** TASK DETAILS **
Return every line in the entries below where the word "resumeProjectHeading" shows up.

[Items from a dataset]
——————
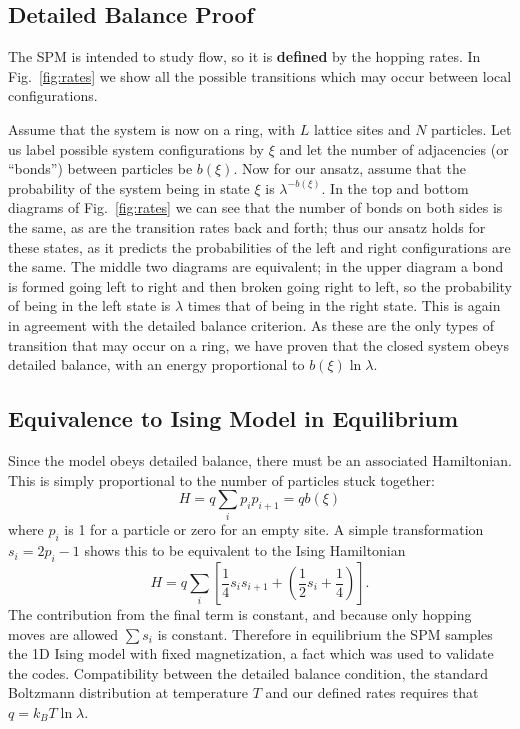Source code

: \documentclass[
reprint, amsmath,amssymb, aps,
 prx,
]{revtex4-1}
\begin{document}
\subsection{Detailed Balance Proof} 
The SPM is intended to study flow, so it is {\bf defined} by the
hopping rates.  In Fig.~\ref{fig:rates} we
show all the possible transitions which may occur between local
configurations. 

Assume that the system is now on a ring, with $L$
lattice sites and $N$ particles.  Let us label possible system
configurations by $\xi$ and let the number of adjacencies (or
``bonds'') between particles be $b(\xi)$. Now for our ansatz, assume
that the probability of the system being in state $\xi$ is
$\lambda^{-b(\xi)}$.  In the top and bottom diagrams of
Fig.~\ref{fig:rates} we can see that the number of bonds on
both sides is the same, as are the transition rates back and forth;
thus our ansatz holds for these states, as it predicts the
probabilities of the left and right configurations are the same. The
middle two diagrams are equivalent; in the upper diagram a
bond is formed going left to right and then broken going right to
left, so the probability of being in the left state is $\lambda$ times
that of being in the right state. This is again in agreement with the
detailed balance criterion. As these are the only types of transition
that may occur on a ring, we have proven that the closed system obeys
detailed balance, with an energy proportional to $b(\xi) \ln {\lambda}$.

\subsection{Equivalence to Ising Model in Equilibrium}

Since the model obeys detailed balance, there must be an associated
Hamiltonian.  This is simply proportional to the number of particles stuck together:
\begin{equation}
 H = q \sum_i p_ip_{i+1} = q b(\xi)
\end{equation}
where $p_i$ is 1 for a particle or zero for an empty site.  A simple
transformation $s_i = 2p_i-1$ shows this to be equivalent to the Ising
Hamiltonian
\begin{equation}
 H = q \sum_i \left[ \frac{1}{4} s_i s_{i+1} + \left( \frac{1}{2} s_i + \frac{1}{4} \right) \right].
\end{equation}
The contribution from the final term is constant, and because only hopping moves are allowed
$\sum s_i$ is constant\cite{PhysRev.145.224}. 
Therefore in equilibrium the SPM samples the 1D
Ising model with fixed magnetization, a fact which was used to
validate the codes. Compatibility between the detailed balance condition, the standard Boltzmann distribution at temperature $T$ and our defined rates requires that $q = k_B T\ln{\lambda} $.
\end{document}
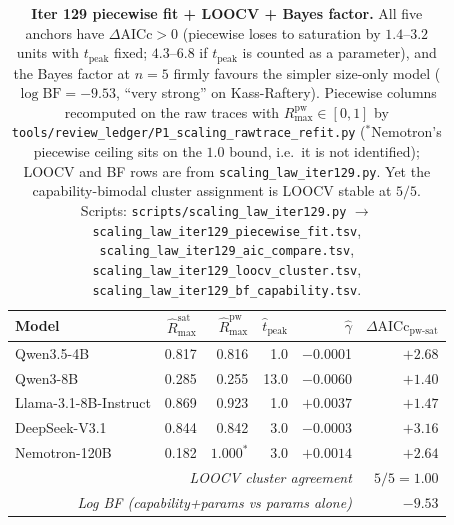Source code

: \begin{table}[t]
  \centering
  \small
  \begin{tabular}{lrrrrr}
    \toprule
    Model & $\hat R_{\max}^{\text{sat}}$ &
           $\hat R_{\max}^{\text{pw}}$ &
           $\hat t_\mathrm{peak}$ & $\hat\gamma$ &
           $\Delta\text{AICc}_\text{pw-sat}$ \\
    \midrule
    Qwen3.5-4B             & 0.817 & 0.816 & 1.0 & $-$0.0001 & $+2.68$ \\
    Qwen3-8B               & 0.285 & 0.255 & 13.0 & $-$0.0060 & $+1.40$ \\
    Llama-3.1-8B-Instruct  & 0.869 & 0.923 & 1.0 & $+0.0037$ & $+1.47$ \\
    DeepSeek-V3.1          & 0.844 & 0.842 & 3.0 & $-$0.0003 & $+3.16$ \\
    Nemotron-120B          & 0.182 & $1.000^{\ast}$ & 3.0 & $+0.0014$ & $+2.64$ \\
    \midrule
    \multicolumn{5}{r}{\emph{LOOCV cluster agreement}} & $5/5 = 1.00$ \\
    \multicolumn{5}{r}{\emph{Log BF (capability+params vs params alone)}} & $-9.53$ \\
    \bottomrule
  \end{tabular}
  \caption{\textbf{Iter 129 piecewise fit + LOOCV + Bayes factor.}
    All five anchors have $\Delta\text{AICc} > 0$ (piecewise loses
    to saturation by $1.4$--$3.2$ units with $t_\mathrm{peak}$ fixed;
    $4.3$--$6.8$ if $t_\mathrm{peak}$ is counted as a parameter), and the Bayes factor at $n=5$ firmly favours the
    simpler size-only model ($\log \mathrm{BF} = -9.53$, ``very
    strong'' on Kass-Raftery).  Piecewise columns recomputed on the
    raw traces with $R_{\max}^{\text{pw}} \in [0,1]$ by \texttt{tools/review\_ledger/P1\_scaling\_rawtrace\_refit.py}
    ($^{\ast}$Nemotron's piecewise ceiling sits on the $1.0$ bound, i.e.\
    it is not identified); LOOCV and BF rows are from
    \texttt{scaling\_law\_iter129.py}.
    Yet the capability-bimodal cluster assignment is LOOCV stable
    at $5/5$.  Scripts:
    \texttt{scripts/scaling\_law\_iter129.py} $\to$
    \texttt{scaling\_law\_iter129\_piecewise\_fit.tsv},
    \texttt{scaling\_law\_iter129\_aic\_compare.tsv},
    \texttt{scaling\_law\_iter129\_loocv\_cluster.tsv},
    \texttt{scaling\_law\_iter129\_bf\_capability.tsv}.}
  \label{tab:scaling-iter129-fit}
\end{table}

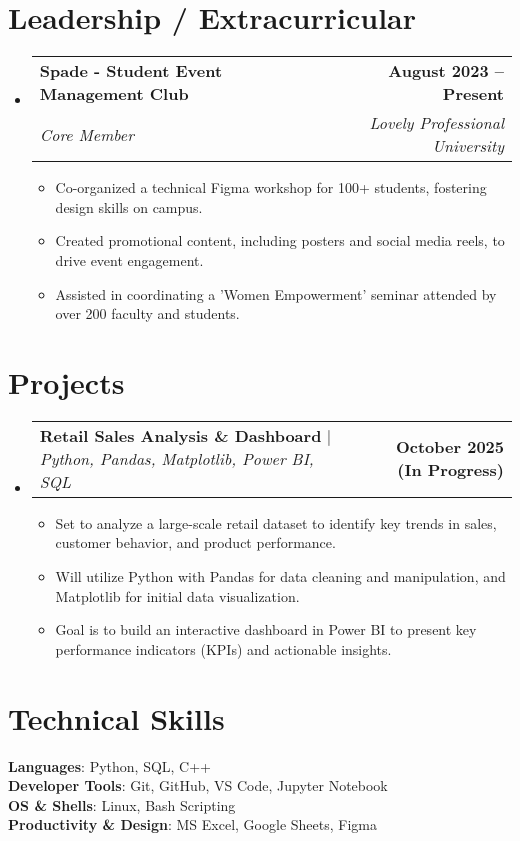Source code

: \documentclass[letterpaper,11pt]{article}
\makeatletter
\newcommand{\resumeItem}[1]{
  \item\small{
    {#1 \vspace{-2pt}}
  }
}
\newcommand{\resumeSubheading}[4]{
  \vspace{-2pt}\item
    \begin{tabular*}{1.0\textwidth}[t]{l@{\extracolsep{\fill}}r}
      \textbf{#1} & \textbf{\small #2} \\
      \textit{\small#3} & \textit{\small #4} \\
    \end{tabular*}\vspace{-7pt}
}
\newcommand{\resumeProjectHeading}[2]{
    \item
    \begin{tabular*}{1.001\textwidth}{l@{\extracolsep{\fill}}r}
      \small#1 & \textbf{\small #2}\\
    \end{tabular*}\vspace{-7pt}
}
\newcommand{\resumeSubHeadingListStart}{\begin{itemize}[leftmargin=0.0in, label={}]}
\newcommand{\resumeSubHeadingListEnd}{\end{itemize}}
\newcommand{\resumeItemListStart}{\begin{itemize}}
\newcommand{\resumeItemListEnd}{\end{itemize}\vspace{-5pt}}
\makeatother
\begin{document}
\section{Leadership / Extracurricular}
    \resumeSubHeadingListStart
        \resumeSubheading{Spade - Student Event Management Club}{August 2023 -- Present}
        {Core Member}{Lovely Professional University}
            \resumeItemListStart
                \resumeItem{Co-organized a technical Figma workshop for 100+ students, fostering design skills on campus.}
                \resumeItem{Created promotional content, including posters and social media reels, to drive event engagement.}
                \resumeItem{Assisted in coordinating a 'Women Empowerment' seminar attended by over 200 faculty and students.}
            \resumeItemListEnd
    \resumeSubHeadingListEnd


\section{Projects}
    \vspace{-5pt}
    \resumeSubHeadingListStart
      \resumeProjectHeading
          {\textbf{Retail Sales Analysis \& Dashboard} $|$ \emph{Python, Pandas, Matplotlib, Power BI, SQL}}{October 2025 (In Progress)}
          \resumeItemListStart
            \resumeItem{Set to analyze a large-scale retail dataset to identify key trends in sales, customer behavior, and product performance.}
            \resumeItem{Will utilize Python with Pandas for data cleaning and manipulation, and Matplotlib for initial data visualization.}
            \resumeItem{Goal is to build an interactive dashboard in Power BI to present key performance indicators (KPIs) and actionable insights.}
          \resumeItemListEnd
    \resumeSubHeadingListEnd
\vspace{-15pt}
%
\section{Technical Skills}
 \begin{itemize}[leftmargin=0.15in, label={}]
    \small{\item{
     \textbf{Languages}{: Python, SQL, C++} \\
     \textbf{Developer Tools}{: Git, GitHub, VS Code, Jupyter Notebook} \\
     \textbf{OS \& Shells}{: Linux, Bash Scripting} \\
     \textbf{Productivity \& Design}{: MS Excel, Google Sheets, Figma} \\
    }}
 \end{itemize}
 \vspace{-16pt}
\end{document}
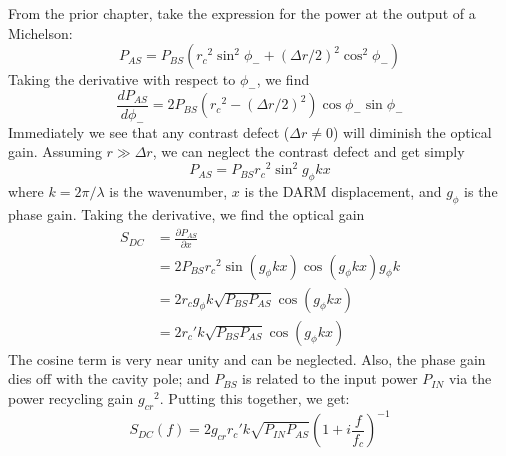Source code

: From the prior chapter, take the expression for the power at the
output of a Michelson:
\begin{equation}
P_{AS} = P_{BS}\left({r_c}^2 \sin^2 \phi_- + (\Delta r/2)^2 \cos^2 \phi_-\right)
\end{equation}
Taking the derivative with respect to $\phi_-$, we find
\begin{equation}
\frac{d P_{AS}}{d \phi_-} = 2 P_{BS}\left({r_c}^2 - {(\Delta r/2)}^2\right)\cos\phi_- \sin\phi_-
\end{equation}
Immediately we see that any contrast defect ($\Delta r \neq 0$) will diminish the optical gain.  Assuming $r \gg \Delta r$, we can neglect the contrast defect and get simply
\begin{equation}
P_{AS} = P_{BS} {r_c}^2 \sin^2 g_\phi k x
\end{equation}
where $k=2\pi/\lambda$ is the wavenumber, $x$ is the DARM displacement, and $g_\phi$ is the phase gain.
Taking the derivative, we find the optical gain
\begin{align}
S_{DC}  & = \frac{\partial P_{AS}}{\partial x}  \\
       & = 2 P_{BS} {r_c}^2 \sin (g_\phi k x) \cos(g_\phi k x) g_\phi k \\
       & = 2 r_c g_\phi k \sqrt{P_{BS} P_{AS}} \cos(g_\phi k x) \\
       & = 2 {r_c}' k \sqrt{P_{BS} P_{AS}} \cos(g_\phi k x) 
\end{align}
The cosine term is very near unity and can be neglected.  Also, the
phase gain dies off with the cavity pole; and $P_{BS}$ is related to
the input power $P_{IN}$ via the power recycling gain ${g_{cr}}^2$.
Putting this together, we get:
\begin{equation}
\boxed{S_{DC}(f) = 2 g_{cr} {r_c}' k \sqrt{P_{IN} P_{AS}} \left(1 + i\frac{f}{f_c}\right)^{-1}}
\end{equation}


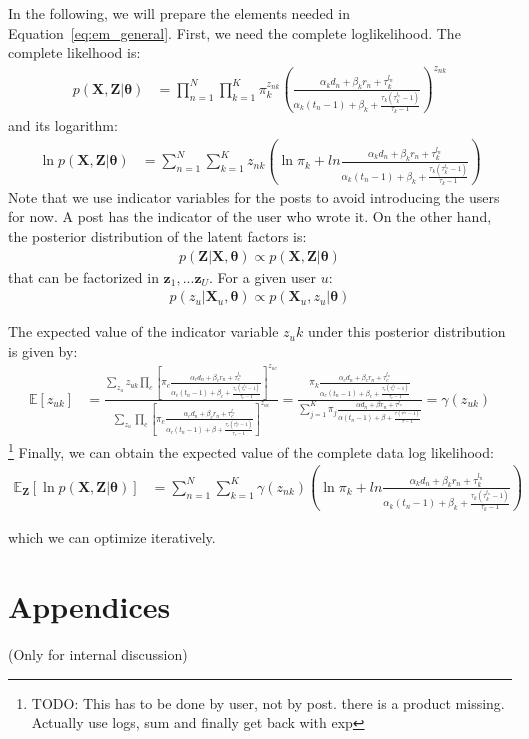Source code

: \documentclass[smallextended]{svjour3}          %
\begin{document}
In the following, we will prepare the elements needed in Equation~\ref{eq:em_general}. First, we need the complete loglikelihood. The complete likelhood is:
\begin{align}
p(\mathbf{X, Z} | \boldsymbol{\theta}) &= 
\prod_{n=1}^N \prod_{k=1}^K \pi_k^{z_{nk}}
\left(
\frac{\alpha_k d_n + \beta_k r_n + \tau_k^{l_n}}{\alpha_k(t_n-1)+\beta_k + \frac{\tau_k(\tau_k^{t_n}-1)}{\tau_k-1}}
\right)^{z_{nk}}
\end{align}
and its logarithm:
\begin{align}
\ln p(\mathbf{X, Z} | \boldsymbol{\theta}) &= 
\sum_{n=1}^N \sum_{k=1}^K z_{nk}
\left(\ln \pi_k + 
ln \frac{\alpha_k d_n + \beta_k r_n + \tau_k^{l_n}}{\alpha_k(t_n-1)+\beta_k + \frac{\tau_k(\tau_k^{t_n}-1)}{\tau_k-1}}\right)
\end{align}
Note that we use indicator variables for the posts to avoid introducing the users for now. A post has the indicator of the user who wrote it. On the other hand, the posterior distribution of the latent factors is:
\begin{align*}
p(\mathbf{Z} | \mathbf{X}, \boldsymbol{\theta}) 
\propto 
p(\mathbf{X,Z} | \boldsymbol{\theta})
\end{align*}
that can be factorized in $\mathbf{z}_1,...\mathbf{z}_U$. For a given user $u$:
\begin{align*}
p(z_u | \mathbf{X}_u, \boldsymbol{\theta}) 
\propto 
p(\mathbf{X}_u, z_u | \boldsymbol{\theta})
\end{align*}

The expected value of the indicator variable $z_uk$ under this posterior distribution is given by:
\begin{align}
\mathbb{E}[z_{uk}] 
&= 
\frac{\sum_{z_u} z_{uk} \prod_c\left[\pi_c \frac{\alpha_c d_n + \beta_c r_n + \tau_c^{l_n}}{\alpha_c(t_n-1)+\beta_c + \frac{\tau_c(\tau_c^{t_n}-1)}{\tau_c-1}} \right]^{z_{uc}}}
{\sum_{z_u} \prod_c\left[\pi_c \frac{\alpha_c d_n + \beta_c r_n + \tau_c^{l_n}}{\alpha_c(t_n-1)+\beta + \frac{\tau_c(\tau_c^{t_n}-1)}{\tau_c-1}} \right]^{z_{uc}}}
=
\frac{\pi_{k} \frac{\alpha_c d_n + \beta_c r_n + \tau_c^{l_n}}{\alpha_c(t_n-1)+\beta_c + \frac{\tau_c(\tau_c^{t_n}-1)}{\tau_c-1}}}
{
\sum_{j=1}^{K}\pi_{j} \frac{\alpha d_n + \beta r_n + \tau^{l_n}}{\alpha(t_n-1)+\beta + \frac{\tau(\tau^{t_n}-1)}{\tau-1}} 
}
= \gamma(z_{uk})
\end{align}
\footnote{TODO: This has to be done by user, not by post. there is a product missing. Actually use logs, sum and finally get back with exp}
Finally, we can obtain the expected value of the complete data log likelihood:
\begin{align}
\mathbb{E}_{\mathbf{Z}}[\ln p(\mathbf{X,Z} | \boldsymbol{\theta})] &=
\sum_{n=1}^N \sum_{k=1}^K \gamma(z_{nk})
\left(
\ln \pi_k + 
ln \frac{\alpha_k d_n + \beta_k r_n + \tau_k^{l_n}}{\alpha_k(t_n-1)+\beta_k + \frac{\tau_k(\tau_k^{t_n}-1)}{\tau_k-1}}
\right)
\end{align}

which we can optimize iteratively.
\newpage
\section*{Appendices}
(Only for internal discussion)

 

\end{document}
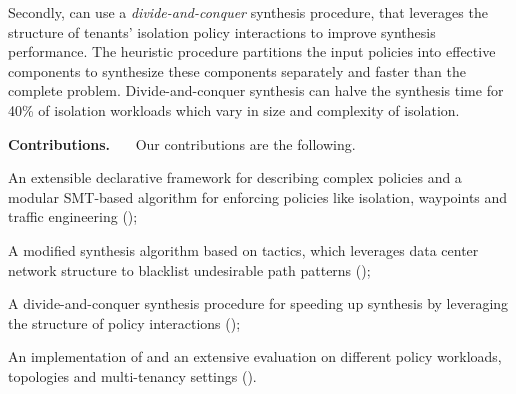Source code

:  Secondly, \Name can use a \emph{divide-and-conquer}
 synthesis
 procedure, that leverages the structure of tenants'
 isolation policy interactions to improve synthesis performance. The
 heuristic procedure partitions the input policies
  into effective components to synthesize these
 components separately and faster than the complete problem. 
 Divide-and-conquer synthesis can halve the
 synthesis time for 40\% of isolation workloads  
 which vary in size and complexity of isolation.


\noindent \textbf{Contributions.} \ \ \ Our contributions are the following.
\begin{compactitemize}
\item An extensible declarative framework for describing
  complex policies and a modular SMT-based algorithm for enforcing policies
  like isolation, waypoints and traffic engineering ();
\item A modified synthesis algorithm based on tactics, which leverages data center network structure
  to blacklist undesirable path patterns ();
\item A divide-and-conquer synthesis procedure for speeding up synthesis by leveraging the 
structure of policy interactions ();
\item An implementation of \Name and an extensive evaluation on different policy workloads, topologies and multi-tenancy settings ().
\end{compactitemize}

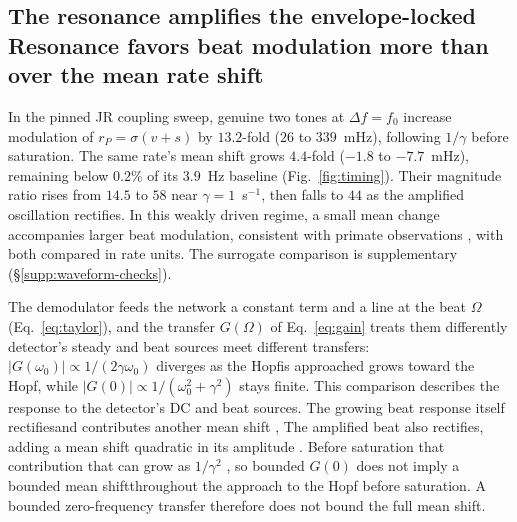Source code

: \documentclass[11pt,a4paper]{article}
\newcommand{\Sig}{\sigma}
\providecommand{\DIFaddtex}[1]{{\protect\color{blue} \sf #1}} %
\providecommand{\DIFdeltex}[1]{{\protect\color{red} \scriptsize #1}} %
\providecommand{\DIFaddbegin}{} %
\providecommand{\DIFaddend}{} %
\providecommand{\DIFdelbegin}{} %
\providecommand{\DIFdelend}{} %
\providecommand{\DIFadd}[1]{\texorpdfstring{\DIFaddtex{#1}}{#1}} %
\providecommand{\DIFdel}[1]{\texorpdfstring{\DIFdeltex{#1}}{}} %
\begin{document}
\subsection{\DIFdelbegin \DIFdel{The resonance amplifies the envelope-locked }\DIFdelend \DIFaddbegin \DIFadd{Resonance favors beat }\DIFaddend modulation \DIFdelbegin \DIFdel{more than }\DIFdelend \DIFaddbegin \DIFadd{over }\DIFaddend the mean \DIFdelbegin \DIFdel{rate}\DIFdelend \DIFaddbegin \DIFadd{shift}\DIFaddend }\label{sec:timing}
In the pinned JR coupling sweep, genuine two tones at $\Delta f=f_0$
increase modulation of $r_P=\Sig(v+s)$ by $13.2$-fold ($26$ to $339$~mHz),
following $1/\gamma$ before saturation. The same rate's mean shift grows
$4.4$-fold ($-1.8$ to $-7.7$~mHz), remaining below $0.2\%$ of its
$3.9$~Hz baseline (Fig.~\ref{fig:timing}). Their magnitude ratio rises
from $14.5$ to $58$ near $\gamma=1$~s$^{-1}$, then falls to $44$ as
the amplified oscillation rectifies. In this weakly driven regime, a small
mean change accompanies larger beat modulation, consistent with primate observations
\cite{vieira2024}, with both compared in rate units. The surrogate
comparison is supplementary (\S\ref{supp:waveform-checks}).

The \DIFdelbegin \DIFdel{demodulator feeds the network a constant term and a line at the beat $\Omega$
(Eq.~\eqref{eq:taylor}), and the transfer $G(\Omega)$ of Eq.~\eqref{eq:gain} treats them
differently}\DIFdelend \DIFaddbegin \DIFadd{detector's steady and beat sources meet different transfers}\DIFaddend :
$|G(\omega_0)|\propto1/(2\gamma\omega_0)$ \DIFdelbegin \DIFdel{diverges as the Hopfis approached}\DIFdelend \DIFaddbegin \DIFadd{grows toward the Hopf}\DIFaddend , while
$|G(0)|\propto1/(\omega_0^2+\gamma^2)$ stays finite. \DIFdelbegin \DIFdel{This comparison describes
the response to the detector's DC and beat sources. The growing beat
response
itself rectifiesand contributes another mean shift , }\DIFdelend \DIFaddbegin \DIFadd{The amplified beat
also rectifies, adding a mean shift }\DIFaddend quadratic in its amplitude \DIFdelbegin \DIFdel{.
Before saturation that contribution }\DIFdelend \DIFaddbegin \DIFadd{that }\DIFaddend can
grow as $1/\gamma^2$ \DIFdelbegin \DIFdel{, so bounded $G(0)$
does not imply a bounded mean shiftthroughout the approach to the Hopf}\DIFdelend \DIFaddbegin \DIFadd{before saturation. A bounded zero-frequency transfer
therefore does not bound the full mean shift}\DIFaddend .
\end{document}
——————
** SOLUTION TO THIS PROBLEM **
\newcommand{\resumeProjectHeading}[2]{
      \resumeProjectHeading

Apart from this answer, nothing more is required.